*** Opening Data extract ***
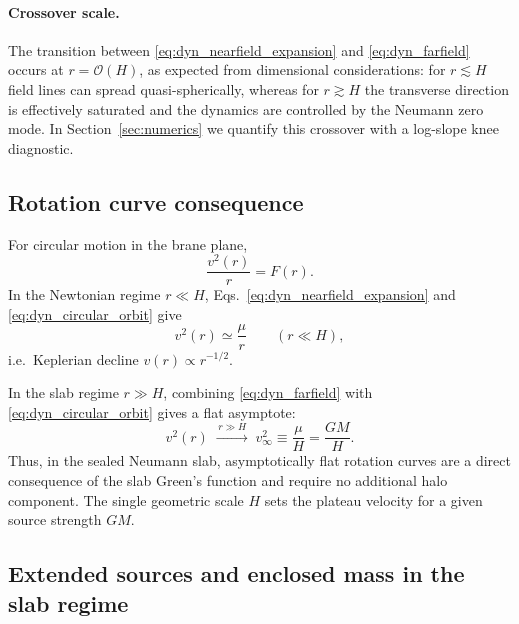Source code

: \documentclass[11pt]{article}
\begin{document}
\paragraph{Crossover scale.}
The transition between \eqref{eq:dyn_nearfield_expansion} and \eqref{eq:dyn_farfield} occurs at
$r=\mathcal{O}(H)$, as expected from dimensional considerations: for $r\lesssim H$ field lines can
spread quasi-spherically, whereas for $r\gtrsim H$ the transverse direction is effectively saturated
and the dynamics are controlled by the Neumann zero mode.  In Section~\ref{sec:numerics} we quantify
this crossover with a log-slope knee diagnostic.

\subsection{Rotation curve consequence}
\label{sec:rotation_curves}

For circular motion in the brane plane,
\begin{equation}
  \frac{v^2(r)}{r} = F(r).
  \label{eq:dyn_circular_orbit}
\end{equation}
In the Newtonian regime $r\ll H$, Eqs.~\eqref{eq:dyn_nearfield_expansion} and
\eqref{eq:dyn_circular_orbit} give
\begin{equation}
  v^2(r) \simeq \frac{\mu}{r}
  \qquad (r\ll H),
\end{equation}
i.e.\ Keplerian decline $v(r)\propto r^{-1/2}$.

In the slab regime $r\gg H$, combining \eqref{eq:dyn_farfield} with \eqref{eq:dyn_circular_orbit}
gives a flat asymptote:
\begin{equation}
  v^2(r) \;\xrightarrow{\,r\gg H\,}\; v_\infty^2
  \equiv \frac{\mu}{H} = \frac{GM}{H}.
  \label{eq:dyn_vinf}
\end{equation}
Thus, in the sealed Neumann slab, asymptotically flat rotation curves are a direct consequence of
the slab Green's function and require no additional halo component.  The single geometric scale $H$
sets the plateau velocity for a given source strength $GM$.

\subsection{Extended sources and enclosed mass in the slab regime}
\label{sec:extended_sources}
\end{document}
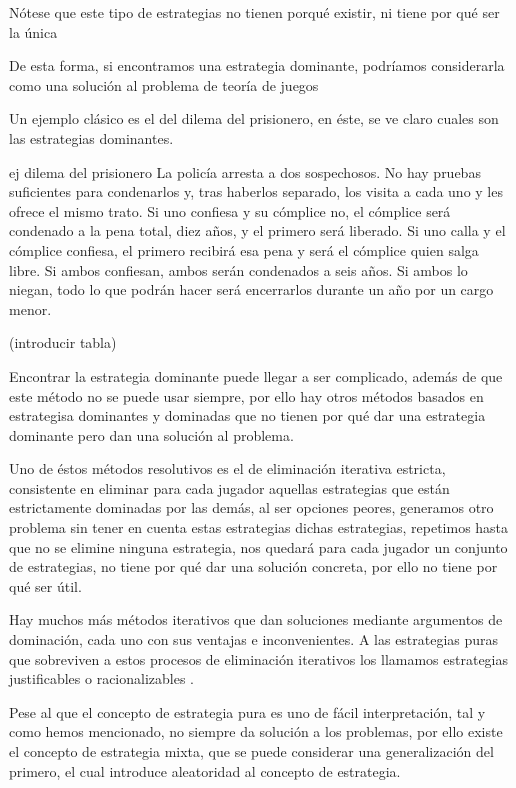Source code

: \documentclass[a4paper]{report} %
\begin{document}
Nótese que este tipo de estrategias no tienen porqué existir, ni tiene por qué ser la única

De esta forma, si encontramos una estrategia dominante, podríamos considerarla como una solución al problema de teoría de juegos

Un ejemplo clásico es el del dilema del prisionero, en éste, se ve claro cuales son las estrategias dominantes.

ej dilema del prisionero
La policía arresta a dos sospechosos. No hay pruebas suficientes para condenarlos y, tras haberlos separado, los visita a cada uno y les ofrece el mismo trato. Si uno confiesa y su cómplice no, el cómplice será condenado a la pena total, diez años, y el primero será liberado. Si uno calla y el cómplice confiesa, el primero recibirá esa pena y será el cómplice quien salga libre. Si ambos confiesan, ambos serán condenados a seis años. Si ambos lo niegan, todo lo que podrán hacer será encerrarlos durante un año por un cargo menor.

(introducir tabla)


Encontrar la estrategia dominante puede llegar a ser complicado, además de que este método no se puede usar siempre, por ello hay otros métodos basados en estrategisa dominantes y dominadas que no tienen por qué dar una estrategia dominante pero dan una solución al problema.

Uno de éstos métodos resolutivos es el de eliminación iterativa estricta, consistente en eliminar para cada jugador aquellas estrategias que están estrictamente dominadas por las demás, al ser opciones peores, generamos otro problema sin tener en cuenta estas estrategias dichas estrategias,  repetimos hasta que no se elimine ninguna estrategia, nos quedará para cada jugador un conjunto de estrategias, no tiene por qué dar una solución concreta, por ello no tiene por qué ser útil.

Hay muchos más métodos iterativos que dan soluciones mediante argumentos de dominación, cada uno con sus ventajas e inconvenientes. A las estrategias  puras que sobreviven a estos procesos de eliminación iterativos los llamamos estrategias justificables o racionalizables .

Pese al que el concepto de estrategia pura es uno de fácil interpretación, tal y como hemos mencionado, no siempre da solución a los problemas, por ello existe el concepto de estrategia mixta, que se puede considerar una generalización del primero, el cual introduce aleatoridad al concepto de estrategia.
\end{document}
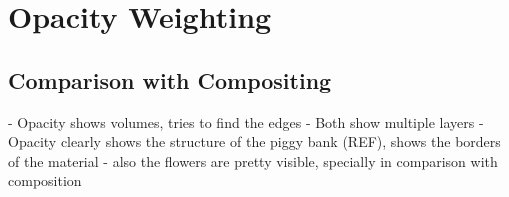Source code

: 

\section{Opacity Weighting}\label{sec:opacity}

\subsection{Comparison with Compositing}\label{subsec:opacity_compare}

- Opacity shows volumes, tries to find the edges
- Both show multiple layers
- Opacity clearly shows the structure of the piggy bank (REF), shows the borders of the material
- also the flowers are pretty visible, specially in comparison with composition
*** Closing Data extract ***
What is needed: Output the records above in their entirety and exactly, leaving out all images.

Problem solution:
Source code

: \documentclass[11pt]{article}
\begin{document}
\paragraph{Crossover scale.}
The transition between \eqref{eq:dyn_nearfield_expansion} and \eqref{eq:dyn_farfield} occurs at
$r=\mathcal{O}(H)$, as expected from dimensional considerations: for $r\lesssim H$ field lines can
spread quasi-spherically, whereas for $r\gtrsim H$ the transverse direction is effectively saturated
and the dynamics are controlled by the Neumann zero mode.  In Section~\ref{sec:numerics} we quantify
this crossover with a log-slope knee diagnostic.

\subsection{Rotation curve consequence}
\label{sec:rotation_curves}

For circular motion in the brane plane,
\begin{equation}
  \frac{v^2(r)}{r} = F(r).
  \label{eq:dyn_circular_orbit}
\end{equation}
In the Newtonian regime $r\ll H$, Eqs.~\eqref{eq:dyn_nearfield_expansion} and
\eqref{eq:dyn_circular_orbit} give
\begin{equation}
  v^2(r) \simeq \frac{\mu}{r}
  \qquad (r\ll H),
\end{equation}
i.e.\ Keplerian decline $v(r)\propto r^{-1/2}$.

In the slab regime $r\gg H$, combining \eqref{eq:dyn_farfield} with \eqref{eq:dyn_circular_orbit}
gives a flat asymptote:
\begin{equation}
  v^2(r) \;\xrightarrow{\,r\gg H\,}\; v_\infty^2
  \equiv \frac{\mu}{H} = \frac{GM}{H}.
  \label{eq:dyn_vinf}
\end{equation}
Thus, in the sealed Neumann slab, asymptotically flat rotation curves are a direct consequence of
the slab Green's function and require no additional halo component.  The single geometric scale $H$
sets the plateau velocity for a given source strength $GM$.

\subsection{Extended sources and enclosed mass in the slab regime}
\label{sec:extended_sources}
\end{document}
Source code

: \documentclass[a4paper]{report} %
\begin{document}
Nótese que este tipo de estrategias no tienen porqué existir, ni tiene por qué ser la única

De esta forma, si encontramos una estrategia dominante, podríamos considerarla como una solución al problema de teoría de juegos

Un ejemplo clásico es el del dilema del prisionero, en éste, se ve claro cuales son las estrategias dominantes.

ej dilema del prisionero
La policía arresta a dos sospechosos. No hay pruebas suficientes para condenarlos y, tras haberlos separado, los visita a cada uno y les ofrece el mismo trato. Si uno confiesa y su cómplice no, el cómplice será condenado a la pena total, diez años, y el primero será liberado. Si uno calla y el cómplice confiesa, el primero recibirá esa pena y será el cómplice quien salga libre. Si ambos confiesan, ambos serán condenados a seis años. Si ambos lo niegan, todo lo que podrán hacer será encerrarlos durante un año por un cargo menor.

(introducir tabla)


Encontrar la estrategia dominante puede llegar a ser complicado, además de que este método no se puede usar siempre, por ello hay otros métodos basados en estrategisa dominantes y dominadas que no tienen por qué dar una estrategia dominante pero dan una solución al problema.

Uno de éstos métodos resolutivos es el de eliminación iterativa estricta, consistente en eliminar para cada jugador aquellas estrategias que están estrictamente dominadas por las demás, al ser opciones peores, generamos otro problema sin tener en cuenta estas estrategias dichas estrategias,  repetimos hasta que no se elimine ninguna estrategia, nos quedará para cada jugador un conjunto de estrategias, no tiene por qué dar una solución concreta, por ello no tiene por qué ser útil.

Hay muchos más métodos iterativos que dan soluciones mediante argumentos de dominación, cada uno con sus ventajas e inconvenientes. A las estrategias  puras que sobreviven a estos procesos de eliminación iterativos los llamamos estrategias justificables o racionalizables .

Pese al que el concepto de estrategia pura es uno de fácil interpretación, tal y como hemos mencionado, no siempre da solución a los problemas, por ello existe el concepto de estrategia mixta, que se puede considerar una generalización del primero, el cual introduce aleatoridad al concepto de estrategia.
\end{document}
Source code

: 

\section{Opacity Weighting}\label{sec:opacity}

\subsection{Comparison with Compositing}\label{subsec:opacity_compare}

- Opacity shows volumes, tries to find the edges
- Both show multiple layers
- Opacity clearly shows the structure of the piggy bank (REF), shows the borders of the material
- also the flowers are pretty visible, specially in comparison with composition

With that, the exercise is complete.